While President Joe Biden was in Brussels and Warsaw showing U.S. solidarity with Ukraine, the 38-year-old autocrat who rules North Korea made a bold bid for the president’s attention.
For the first time since 2017, Kim Jong Un test-fired an intercontinental ballistic missile, the Hwasong-17, the largest road-mobile missile ever launched.
While it flew 600 miles from Pyongyang into the Sea of Japan, the mammoth missile flew for 71 minutes, reaching an altitude of 3,852 miles.
Had it been fired in a normal trajectory, its missile warheads could have reached Washington, D.C., and every city in the USA.
As any first strike on the United States with such a weapon would ensure the destruction of Kim’s dynasty, regime and country, clearly, this ICBM test is a bid to demand new negotiations with the U.S.
Kim’s goals are to have the U.S. lift sanctions, recognize his regime, remove U.S. bases and troops from South Korea, and start up trade while he steadily expands his arsenal of missiles and nuclear warheads as both an insurance policy and an instrument of extortion.
The U.S. and South Korea have both expressed skepticism about the launch, believing Pyongyang may have test-fired an upgraded and older Hwasong-15 that carries a single warhead.
But Kim is not the only Asian autocrat on the move.
China’s President Xi Jinping and Russia’s President Vladimir Putin lately sent a flotilla of 10 warships — destroyers, frigates, corvettes — five Chinese and five Russian — through the Tsugaru Strait between Japan’s home islands of Honshu and Hokkaido and then back again through the Osumi Strait off the Japanese island of Kyushu.
This is believed to be the first joint Chinese-Russian naval patrol ever conducted in the Western Pacific.
Beijing has also begun anew flying fleets of dozens of jet fighters and bombers into Taiwan’s Air Defense Identification Zone, to test the island’s defenses and send a message to Taipei as to whom it is that the island truly belongs.
China also continues to press its claim to Japan’s Senkaku Islands in the East China Sea, even as it completes the militarization of Mischief Reef, Subi Reef and Fiery Cross Reef in the South China Sea.
Last week, the New York Post reported:
“China has equipped at least three islands it has built in a disputed area of the South China Sea with anti-aircraft missile systems, fighter jets and laser and jamming equipment — a buildup that threatens all other nations in the region, a top US military commander said.”
Adm. John Aquilino, who heads the U.S. Indo-Pacific Command, is quoted as telling the Associated Press that China’s activity in East Asia is part of “the largest military buildup since World War II.”
To what end?
China’s Navy now has 355 warships if all vessels from corvettes to carriers are counted.

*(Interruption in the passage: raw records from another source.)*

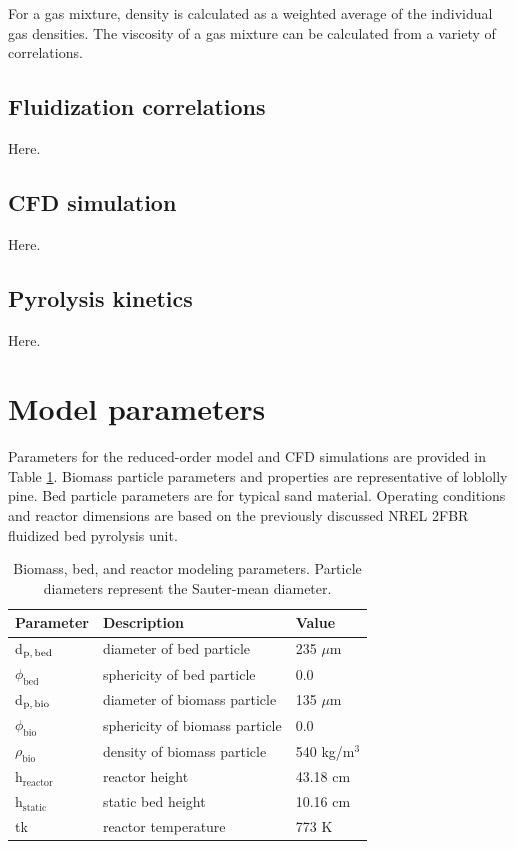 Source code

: \documentclass{article}
\begin{document}
For a gas mixture, density is calculated as a weighted average of the individual gas densities. The viscosity of a gas mixture can be calculated from a variety of correlations.

\subsection{Fluidization correlations}

Here.

\subsection{CFD simulation}

Here.

\subsection{Pyrolysis kinetics}

Here.

\section{Model parameters}

Parameters for the reduced-order model and CFD simulations are provided in Table \ref{tab:params}. Biomass particle parameters and properties are representative of loblolly pine. Bed particle parameters are for typical sand material. Operating conditions and reactor dimensions are based on the previously discussed NREL 2FBR fluidized bed pyrolysis unit.

\begin{table}[ht]
    \centering
    \caption{Biomass, bed, and reactor modeling parameters. Particle diameters represent the Sauter-mean diameter.}
    \begin{tabular}{lll}
        \hline
        Parameter & Description & Value \\
        \hline
        d$_\textrm{p,\,bed}$    & diameter of bed particle          & 235 $\mu$m \\
        $\phi_\textrm{bed}$     & sphericity of bed particle        & 0.0 \\
        d$_\textrm{p,\,bio}$    & diameter of biomass particle      & 135 $\mu$m \\
        $\phi_\textrm{bio}$     & sphericity of biomass particle    & 0.0 \\
        $\rho_\textrm{bio}$     & density of biomass particle       & 540 kg/m$^3$ \\
        h$_\textrm{reactor}$    & reactor height                    & 43.18 cm \\
        h$_\textrm{static}$     & static bed height                 & 10.16 cm\\
        tk                      & reactor temperature               & 773 K \\
        \hline
    \end{tabular}
    \label{tab:params}
\end{table}
\end{document}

That is 50 more vessels than the U.S. Navy, though the U.S. Navy has many more missile tubes for firing weapons and Beijing has no warship of the size or firepower of a U.S. aircraft carrier.
Yet, again, China seems on the move far beyond what it claims as its territorial waters in the South and East China Seas.
Last week, in what Australia’s former Prime Minister Kevin Rudd called “one of the most significant security developments … in decades,” the Solomon Islands revealed that it was signing a security pact with Beijing that would permit the establishment of Chinese bases there.
Among the Solomons chain is Guadalcanal, familiar to U.S. Marines from the first days of fighting in the Pacific in World War II.
The Solomon Islands are 1,400 miles from Australia, and the alarm in Canberra at the prospect of a Solomons-China security treaty is shared by New Zealand.
Again, what would be the purpose of Chinese security ties to unthreatened islands so far from China but so close to Australia?
Beijing appears to be playing a long game, the goal of which is domination of East Asia and the Western pacific, severance of the U.S. alliances there and the expulsion of American power back to Guam and Hawaii.
Consider the state of play:
China’s partners in East Asia, North Korea and Russia possess nuclear weapons. But none of America’s allies — Japan, South Korea, Australia, the Philippines — has ever tested a nuclear weapon.
Nor has Taiwan, which spends a piddling 2% of GDP on defense, despite the growing menace of Beijing. In the final analysis, all of our allies and partners on the far side of the Pacific depend for their defense on America.
Yet of all those Asian nations allied with the United States, every one is more economically dependent on their trade with China than they are with their trade with the United States.
Before the Ukraine crisis exploded with the invasion ordered by Putin’s Russia, the foreign policy consensus was that America would be making a historic “pivot to Asia.” For that is where the challenges of the future to America’s global primacy would appear to come.
That may still be true.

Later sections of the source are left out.